Chegou ao fim a era Jair Bolsonaro. Não nos esperam um jardim florido, um amanhã que canta; pelo contrário, há muitas pedras no caminho.
Mas hoje é dia de celebrar em nome de muita coisa. Da floresta, dos povos originários, que seriam destruídos sem piedade com a sequência da política bolsonarista. Da humanidade que, diante da possibilidade de proteção da Amazônia, respira um pouco mais aliviada tendo em vista a ameaça das mudanças climáticas.
Celebrar em nome das crianças brasileiras que terão a oportunidade de um mutirão pelo ensino, depois da tempestade perfeita: pandemia e uma sequência de incompetentes ministros da Educação.
Celebrar pela paz, uma vez que é possível reverter a política que inundou o país de armas e transformou a sala de jantar de bolsonaristas como Roberto Jefferson num arsenal de fuzis e granadas.

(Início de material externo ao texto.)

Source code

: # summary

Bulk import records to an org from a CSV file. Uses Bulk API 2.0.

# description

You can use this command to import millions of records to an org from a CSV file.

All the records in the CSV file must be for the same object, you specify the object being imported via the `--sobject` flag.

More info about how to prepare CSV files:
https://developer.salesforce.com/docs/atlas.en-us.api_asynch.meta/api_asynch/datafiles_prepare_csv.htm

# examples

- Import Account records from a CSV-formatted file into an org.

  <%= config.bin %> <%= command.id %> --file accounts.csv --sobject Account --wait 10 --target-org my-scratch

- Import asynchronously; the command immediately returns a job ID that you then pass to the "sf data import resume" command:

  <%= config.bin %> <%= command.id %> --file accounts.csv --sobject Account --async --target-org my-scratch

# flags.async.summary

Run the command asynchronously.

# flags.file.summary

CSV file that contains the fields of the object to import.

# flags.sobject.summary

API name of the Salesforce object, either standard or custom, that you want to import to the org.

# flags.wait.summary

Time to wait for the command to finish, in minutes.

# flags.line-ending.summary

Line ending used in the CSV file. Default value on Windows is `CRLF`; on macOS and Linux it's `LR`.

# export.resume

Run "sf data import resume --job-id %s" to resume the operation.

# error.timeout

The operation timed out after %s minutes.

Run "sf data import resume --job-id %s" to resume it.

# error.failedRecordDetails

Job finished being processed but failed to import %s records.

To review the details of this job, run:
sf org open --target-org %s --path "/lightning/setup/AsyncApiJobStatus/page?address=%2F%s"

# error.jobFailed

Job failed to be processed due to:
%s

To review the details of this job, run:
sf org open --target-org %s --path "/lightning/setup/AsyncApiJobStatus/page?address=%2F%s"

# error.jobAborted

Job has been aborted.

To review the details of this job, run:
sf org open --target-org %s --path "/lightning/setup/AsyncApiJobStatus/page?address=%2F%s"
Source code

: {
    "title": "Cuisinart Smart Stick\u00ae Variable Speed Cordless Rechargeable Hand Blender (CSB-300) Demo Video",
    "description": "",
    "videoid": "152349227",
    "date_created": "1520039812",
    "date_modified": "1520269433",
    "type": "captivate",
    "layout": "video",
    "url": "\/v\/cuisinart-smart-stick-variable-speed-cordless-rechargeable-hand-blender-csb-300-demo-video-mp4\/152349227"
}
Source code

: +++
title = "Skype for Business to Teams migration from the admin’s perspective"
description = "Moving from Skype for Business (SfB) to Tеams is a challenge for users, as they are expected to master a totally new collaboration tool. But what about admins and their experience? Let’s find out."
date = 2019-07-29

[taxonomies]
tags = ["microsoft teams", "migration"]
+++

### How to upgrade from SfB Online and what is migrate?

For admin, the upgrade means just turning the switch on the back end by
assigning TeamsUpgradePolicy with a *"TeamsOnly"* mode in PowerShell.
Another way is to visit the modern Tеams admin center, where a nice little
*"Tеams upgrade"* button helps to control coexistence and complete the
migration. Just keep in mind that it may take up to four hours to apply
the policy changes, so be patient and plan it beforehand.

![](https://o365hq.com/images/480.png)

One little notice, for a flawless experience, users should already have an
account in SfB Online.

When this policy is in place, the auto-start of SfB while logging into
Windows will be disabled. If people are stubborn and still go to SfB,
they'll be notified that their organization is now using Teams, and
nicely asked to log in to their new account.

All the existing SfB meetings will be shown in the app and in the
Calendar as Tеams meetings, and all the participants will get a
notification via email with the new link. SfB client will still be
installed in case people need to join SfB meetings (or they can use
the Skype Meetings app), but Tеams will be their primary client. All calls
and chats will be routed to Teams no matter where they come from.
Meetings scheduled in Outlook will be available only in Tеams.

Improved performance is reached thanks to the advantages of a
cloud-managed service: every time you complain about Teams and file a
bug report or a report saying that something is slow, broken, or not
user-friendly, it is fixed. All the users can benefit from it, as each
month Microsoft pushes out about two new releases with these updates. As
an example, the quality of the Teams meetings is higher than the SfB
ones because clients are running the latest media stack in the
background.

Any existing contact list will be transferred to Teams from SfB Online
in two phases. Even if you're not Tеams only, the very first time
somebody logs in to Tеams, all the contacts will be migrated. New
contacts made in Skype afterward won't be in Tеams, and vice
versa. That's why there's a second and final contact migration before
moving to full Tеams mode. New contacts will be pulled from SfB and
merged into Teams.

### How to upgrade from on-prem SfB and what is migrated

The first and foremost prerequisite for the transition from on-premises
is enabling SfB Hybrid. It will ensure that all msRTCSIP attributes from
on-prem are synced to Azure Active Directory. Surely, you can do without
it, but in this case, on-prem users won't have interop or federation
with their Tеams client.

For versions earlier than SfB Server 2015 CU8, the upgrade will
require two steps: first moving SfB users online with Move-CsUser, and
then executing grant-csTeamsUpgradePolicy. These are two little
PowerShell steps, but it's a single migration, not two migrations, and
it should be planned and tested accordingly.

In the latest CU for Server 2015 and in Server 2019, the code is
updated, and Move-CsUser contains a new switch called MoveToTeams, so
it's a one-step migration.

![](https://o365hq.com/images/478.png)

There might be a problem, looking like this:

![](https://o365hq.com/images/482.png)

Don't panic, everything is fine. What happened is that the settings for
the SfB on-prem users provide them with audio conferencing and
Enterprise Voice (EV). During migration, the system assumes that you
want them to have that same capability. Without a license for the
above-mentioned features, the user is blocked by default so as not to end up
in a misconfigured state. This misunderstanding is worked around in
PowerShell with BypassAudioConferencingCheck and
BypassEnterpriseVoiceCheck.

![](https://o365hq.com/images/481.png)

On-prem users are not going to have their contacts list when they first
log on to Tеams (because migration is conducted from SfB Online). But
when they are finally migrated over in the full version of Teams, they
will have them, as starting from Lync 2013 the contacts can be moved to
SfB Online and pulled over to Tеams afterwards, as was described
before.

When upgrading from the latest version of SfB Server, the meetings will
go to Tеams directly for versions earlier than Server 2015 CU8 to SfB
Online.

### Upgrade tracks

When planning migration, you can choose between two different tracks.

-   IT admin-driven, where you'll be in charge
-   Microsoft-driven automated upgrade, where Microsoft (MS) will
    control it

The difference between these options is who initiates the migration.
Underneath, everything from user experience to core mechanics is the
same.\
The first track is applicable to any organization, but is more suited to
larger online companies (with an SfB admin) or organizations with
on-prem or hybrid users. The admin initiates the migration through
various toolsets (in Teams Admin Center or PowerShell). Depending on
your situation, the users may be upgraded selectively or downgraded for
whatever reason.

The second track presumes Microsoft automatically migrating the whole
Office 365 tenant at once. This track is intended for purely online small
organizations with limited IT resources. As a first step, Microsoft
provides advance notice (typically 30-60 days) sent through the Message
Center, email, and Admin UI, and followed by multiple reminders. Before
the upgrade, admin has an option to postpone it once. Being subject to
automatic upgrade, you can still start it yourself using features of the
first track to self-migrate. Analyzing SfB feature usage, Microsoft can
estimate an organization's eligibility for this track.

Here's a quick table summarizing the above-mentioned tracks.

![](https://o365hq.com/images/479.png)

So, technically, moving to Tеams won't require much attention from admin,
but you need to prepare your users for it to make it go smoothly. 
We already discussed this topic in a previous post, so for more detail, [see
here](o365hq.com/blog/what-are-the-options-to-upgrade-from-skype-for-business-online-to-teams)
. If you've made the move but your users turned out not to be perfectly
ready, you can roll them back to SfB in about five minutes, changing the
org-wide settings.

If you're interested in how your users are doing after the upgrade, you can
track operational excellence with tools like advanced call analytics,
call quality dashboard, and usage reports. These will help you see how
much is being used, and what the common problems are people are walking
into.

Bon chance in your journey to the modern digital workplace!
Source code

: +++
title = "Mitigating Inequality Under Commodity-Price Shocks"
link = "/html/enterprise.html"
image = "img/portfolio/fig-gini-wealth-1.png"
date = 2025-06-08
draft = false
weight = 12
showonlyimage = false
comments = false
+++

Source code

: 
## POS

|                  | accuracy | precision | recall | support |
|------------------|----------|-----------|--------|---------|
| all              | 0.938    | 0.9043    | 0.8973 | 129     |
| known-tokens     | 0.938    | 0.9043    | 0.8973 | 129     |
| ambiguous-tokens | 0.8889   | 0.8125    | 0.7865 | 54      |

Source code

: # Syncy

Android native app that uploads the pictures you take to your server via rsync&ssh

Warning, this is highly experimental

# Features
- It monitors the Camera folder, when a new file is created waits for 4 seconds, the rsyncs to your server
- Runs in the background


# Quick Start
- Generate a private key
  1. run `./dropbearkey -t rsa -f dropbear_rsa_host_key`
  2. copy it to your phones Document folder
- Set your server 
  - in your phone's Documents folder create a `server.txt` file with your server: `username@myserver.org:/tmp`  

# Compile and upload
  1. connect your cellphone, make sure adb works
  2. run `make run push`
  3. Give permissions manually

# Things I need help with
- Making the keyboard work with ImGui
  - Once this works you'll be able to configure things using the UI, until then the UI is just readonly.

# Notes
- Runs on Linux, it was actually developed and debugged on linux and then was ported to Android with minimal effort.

Celebrar pela cultura que emergir desse clima de guerra criado por teóricos da extrema direita, pela ciência que poderá florescer diante de negacionistas que se recusam a admitir a existência de um perigoso vírus ou mesmo a aceitar a forma real do planeta Terra.
Agora, com a derrota de Bolsonaro e seus falsos discursos sobre defesa da família, é possível que amigos, primos e irmãos se reconciliem, sem que isso represente uma capitulação diante das preferências do outro. Aceitar a diferença, despedir-se do clima de ódio é algo tão urgente em nosso país que o próprio Papa Francisco o ressaltou em sua fala no Vaticano.
A esta altura da vida, não tenho ilusões. Nem creio que a gigantesca tarefa de recolocar o Brasil no rumo dependa apenas de um novo presidente. Acredito, no entanto, que o processo de redemocratização que nos trouxe do exílio vive uma nova chance.
Hoje não é dia de falar nisso, mas precisaremos saber por que chegamos a Bolsonaro e que tipo de antídoto social produziremos para evitar uma nova queda. A distância entre os políticos e as pessoas comuns foi uma excelente chance para os oportunistas do tipo vamos “derrubar tudo o que está aí” — leia-se derrubar as instituições.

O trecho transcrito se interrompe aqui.